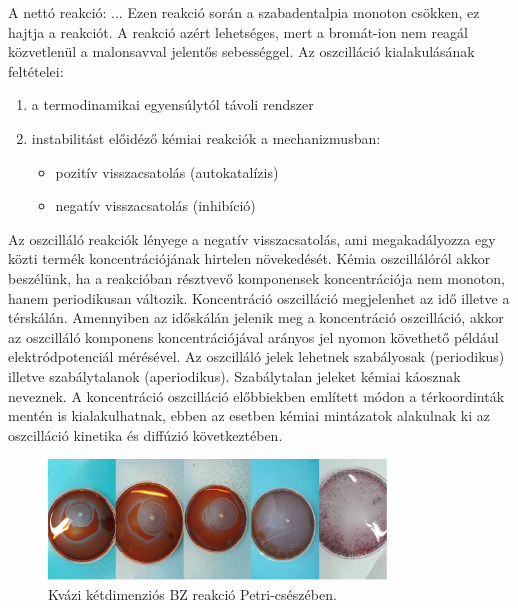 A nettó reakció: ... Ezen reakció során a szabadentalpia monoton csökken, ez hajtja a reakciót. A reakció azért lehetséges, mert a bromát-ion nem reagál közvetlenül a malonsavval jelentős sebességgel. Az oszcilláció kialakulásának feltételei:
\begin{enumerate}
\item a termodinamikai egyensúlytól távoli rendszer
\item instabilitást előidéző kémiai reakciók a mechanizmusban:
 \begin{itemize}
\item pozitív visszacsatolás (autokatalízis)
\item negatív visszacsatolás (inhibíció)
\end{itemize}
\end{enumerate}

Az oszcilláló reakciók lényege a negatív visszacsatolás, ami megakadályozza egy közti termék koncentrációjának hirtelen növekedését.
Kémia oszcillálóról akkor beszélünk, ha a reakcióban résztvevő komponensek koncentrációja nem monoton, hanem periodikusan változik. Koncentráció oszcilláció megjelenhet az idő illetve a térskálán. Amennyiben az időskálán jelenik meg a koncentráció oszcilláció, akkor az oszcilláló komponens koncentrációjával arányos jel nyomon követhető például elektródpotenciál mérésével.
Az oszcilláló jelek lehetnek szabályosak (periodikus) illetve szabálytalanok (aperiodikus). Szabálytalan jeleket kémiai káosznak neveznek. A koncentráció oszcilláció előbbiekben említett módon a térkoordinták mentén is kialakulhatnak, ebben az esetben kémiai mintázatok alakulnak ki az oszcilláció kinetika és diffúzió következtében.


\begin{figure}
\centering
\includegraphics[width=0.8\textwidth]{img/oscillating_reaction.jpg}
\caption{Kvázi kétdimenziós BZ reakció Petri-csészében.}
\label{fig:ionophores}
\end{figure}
------------------------
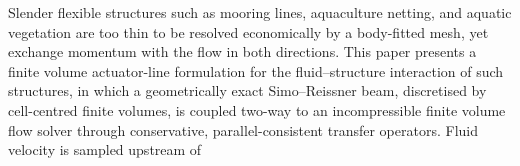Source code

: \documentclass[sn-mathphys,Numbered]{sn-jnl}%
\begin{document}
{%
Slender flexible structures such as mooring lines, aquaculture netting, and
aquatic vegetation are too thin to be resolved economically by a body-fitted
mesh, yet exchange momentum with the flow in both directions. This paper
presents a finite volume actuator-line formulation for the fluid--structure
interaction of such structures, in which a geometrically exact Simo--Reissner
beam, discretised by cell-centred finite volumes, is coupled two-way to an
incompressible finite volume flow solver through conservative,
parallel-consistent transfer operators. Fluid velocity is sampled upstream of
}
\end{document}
------------------------
Task requirements
Go to the line above that contains "A nettó reakció: ..." and reproduce everything exactly from there through the line that contains "instabilitást előidéző kémiai", leaving out the pictures.

Problem solution
 A nettó reakció: ... Ezen reakció során a szabadentalpia monoton csökken, ez hajtja a reakciót. A reakció azért lehetséges, mert a bromát-ion nem reagál közvetlenül a malonsavval jelentős sebességgel. Az oszcilláció kialakulásának feltételei:
\begin{enumerate}
\item a termodinamikai egyensúlytól távoli rendszer
\item instabilitást előidéző kémiai reakciók a mechanizmusban:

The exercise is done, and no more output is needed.